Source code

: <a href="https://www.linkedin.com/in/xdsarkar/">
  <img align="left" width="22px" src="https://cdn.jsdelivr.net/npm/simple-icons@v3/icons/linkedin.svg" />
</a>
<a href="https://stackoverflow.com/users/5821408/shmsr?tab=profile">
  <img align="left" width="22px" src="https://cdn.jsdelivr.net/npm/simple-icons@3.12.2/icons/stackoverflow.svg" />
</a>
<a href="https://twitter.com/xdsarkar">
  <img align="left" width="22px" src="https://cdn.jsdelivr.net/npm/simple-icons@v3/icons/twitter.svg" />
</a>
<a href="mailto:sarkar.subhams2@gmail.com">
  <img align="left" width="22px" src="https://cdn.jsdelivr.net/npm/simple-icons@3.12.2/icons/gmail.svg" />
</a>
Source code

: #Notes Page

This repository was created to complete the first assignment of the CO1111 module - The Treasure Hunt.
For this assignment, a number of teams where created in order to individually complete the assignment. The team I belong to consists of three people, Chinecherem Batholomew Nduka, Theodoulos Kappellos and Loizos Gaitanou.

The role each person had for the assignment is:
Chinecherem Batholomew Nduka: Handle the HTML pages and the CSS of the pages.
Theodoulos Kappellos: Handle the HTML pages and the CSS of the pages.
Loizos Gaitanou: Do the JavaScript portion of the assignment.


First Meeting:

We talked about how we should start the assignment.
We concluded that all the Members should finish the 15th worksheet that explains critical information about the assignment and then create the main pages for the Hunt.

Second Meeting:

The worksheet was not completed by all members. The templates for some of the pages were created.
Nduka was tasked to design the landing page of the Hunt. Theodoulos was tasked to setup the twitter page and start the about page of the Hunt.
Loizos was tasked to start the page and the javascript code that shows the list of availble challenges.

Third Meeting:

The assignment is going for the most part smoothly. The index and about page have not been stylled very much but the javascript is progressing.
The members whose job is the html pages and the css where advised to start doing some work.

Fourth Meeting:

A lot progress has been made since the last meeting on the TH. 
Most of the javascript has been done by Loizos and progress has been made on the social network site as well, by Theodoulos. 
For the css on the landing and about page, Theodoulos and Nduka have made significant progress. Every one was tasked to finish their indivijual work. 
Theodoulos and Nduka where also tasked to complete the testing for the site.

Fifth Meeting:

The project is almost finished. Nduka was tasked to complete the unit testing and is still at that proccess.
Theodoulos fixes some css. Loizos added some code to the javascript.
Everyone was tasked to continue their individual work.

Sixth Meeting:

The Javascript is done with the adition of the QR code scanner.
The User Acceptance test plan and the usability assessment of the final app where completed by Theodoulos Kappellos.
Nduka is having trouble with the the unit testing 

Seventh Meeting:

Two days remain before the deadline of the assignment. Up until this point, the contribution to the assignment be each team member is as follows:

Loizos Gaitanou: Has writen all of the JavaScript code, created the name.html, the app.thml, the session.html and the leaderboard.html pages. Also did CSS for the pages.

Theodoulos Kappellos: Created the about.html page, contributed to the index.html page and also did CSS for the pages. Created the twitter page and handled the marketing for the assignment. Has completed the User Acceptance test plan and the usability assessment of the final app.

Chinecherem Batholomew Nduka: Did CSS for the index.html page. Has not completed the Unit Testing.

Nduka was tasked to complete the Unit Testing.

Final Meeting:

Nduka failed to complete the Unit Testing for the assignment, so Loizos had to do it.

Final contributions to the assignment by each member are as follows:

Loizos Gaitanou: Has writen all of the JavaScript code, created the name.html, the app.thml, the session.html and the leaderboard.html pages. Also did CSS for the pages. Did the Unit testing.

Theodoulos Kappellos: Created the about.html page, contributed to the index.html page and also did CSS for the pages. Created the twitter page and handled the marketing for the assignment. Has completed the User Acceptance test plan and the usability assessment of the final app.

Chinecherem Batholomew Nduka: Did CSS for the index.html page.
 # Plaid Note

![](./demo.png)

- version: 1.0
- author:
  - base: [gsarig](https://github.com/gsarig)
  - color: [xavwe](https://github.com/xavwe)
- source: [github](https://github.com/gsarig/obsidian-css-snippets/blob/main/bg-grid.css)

===============

REQUIRED WORK:
If a line of the data contains "their", copy it out.

PROBLEM SOLUTION:
For the css on the landing and about page, Theodoulos and Nduka have made significant progress. Every one was tasked to finish their indivijual work. 
Everyone was tasked to continue their individual work.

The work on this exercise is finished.